La narración tiene diferentes capas. La necesidad del padre es una que resulta inescapable. Conocerlo, demandarlo, es un resorte permanente. Saber de él, indagar si hay algo en ella del padre fantasmal es una sombra que la acompaña; también una “vergüenza” recurrente. Y la resignación ante el hecho consumado, al parecer, le resulta imposible.
LA MADRE, POR EL CONTRARIO, es la presencia cotidiana, rotunda. Es la protectora, la proveedora, la formadora. Una madre “maravillosa” que sola, al borde del precipicio, desesperada, oscilante en sus humores, es capaz de llevar a sus hijos a buen puerto. Encuentra en la religión un auténtico salvavidas, una fórmula terapéutica para seguir viviendo, un eficaz “ansiolítico”. No resulta entonces raro entender la admiración de Alma Delia Murillo por su madre. Es un homenaje merecido.

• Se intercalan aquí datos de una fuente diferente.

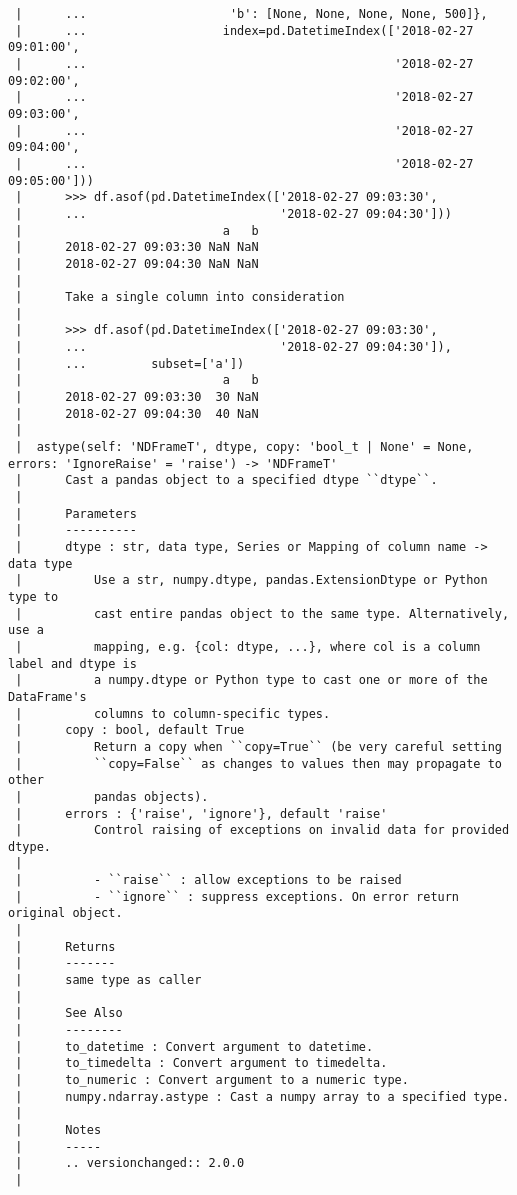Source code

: \documentclass[
  letterpaper,
  DIV=11,
  numbers=noendperiod]{scrreprt}
\begin{document}
\begin{verbatim}
 |      ...                    'b': [None, None, None, None, 500]},
 |      ...                   index=pd.DatetimeIndex(['2018-02-27 09:01:00',
 |      ...                                           '2018-02-27 09:02:00',
 |      ...                                           '2018-02-27 09:03:00',
 |      ...                                           '2018-02-27 09:04:00',
 |      ...                                           '2018-02-27 09:05:00']))
 |      >>> df.asof(pd.DatetimeIndex(['2018-02-27 09:03:30',
 |      ...                           '2018-02-27 09:04:30']))
 |                            a   b
 |      2018-02-27 09:03:30 NaN NaN
 |      2018-02-27 09:04:30 NaN NaN
 |      
 |      Take a single column into consideration
 |      
 |      >>> df.asof(pd.DatetimeIndex(['2018-02-27 09:03:30',
 |      ...                           '2018-02-27 09:04:30']),
 |      ...         subset=['a'])
 |                            a   b
 |      2018-02-27 09:03:30  30 NaN
 |      2018-02-27 09:04:30  40 NaN
 |  
 |  astype(self: 'NDFrameT', dtype, copy: 'bool_t | None' = None, errors: 'IgnoreRaise' = 'raise') -> 'NDFrameT'
 |      Cast a pandas object to a specified dtype ``dtype``.
 |      
 |      Parameters
 |      ----------
 |      dtype : str, data type, Series or Mapping of column name -> data type
 |          Use a str, numpy.dtype, pandas.ExtensionDtype or Python type to
 |          cast entire pandas object to the same type. Alternatively, use a
 |          mapping, e.g. {col: dtype, ...}, where col is a column label and dtype is
 |          a numpy.dtype or Python type to cast one or more of the DataFrame's
 |          columns to column-specific types.
 |      copy : bool, default True
 |          Return a copy when ``copy=True`` (be very careful setting
 |          ``copy=False`` as changes to values then may propagate to other
 |          pandas objects).
 |      errors : {'raise', 'ignore'}, default 'raise'
 |          Control raising of exceptions on invalid data for provided dtype.
 |      
 |          - ``raise`` : allow exceptions to be raised
 |          - ``ignore`` : suppress exceptions. On error return original object.
 |      
 |      Returns
 |      -------
 |      same type as caller
 |      
 |      See Also
 |      --------
 |      to_datetime : Convert argument to datetime.
 |      to_timedelta : Convert argument to timedelta.
 |      to_numeric : Convert argument to a numeric type.
 |      numpy.ndarray.astype : Cast a numpy array to a specified type.
 |      
 |      Notes
 |      -----
 |      .. versionchanged:: 2.0.0
 |      

\end{verbatim}
\end{document}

La protagonista despliega su vida ante nuestros ojos, por momentos aterrados y en otros conmovidos. No fue fácil su transformación en una potente escritora. Al abandono le siguieron carencias, acosos, violación, un accidente mayor, trabajos rutinarios presididos por un machismo apenas disimulado, un enojo persistente, un laberinto que parecía no tener salida, aunque siempre acompañado, mitigado, por el gozo que irradiaban sus hermanas o la entereza de la hermana mayor, marcada desde niña por un terrible accidente casero. Parece decir: el dolor no tiene que ser permanente e irreductible y existe una cara luminosa incluso en la adversidad.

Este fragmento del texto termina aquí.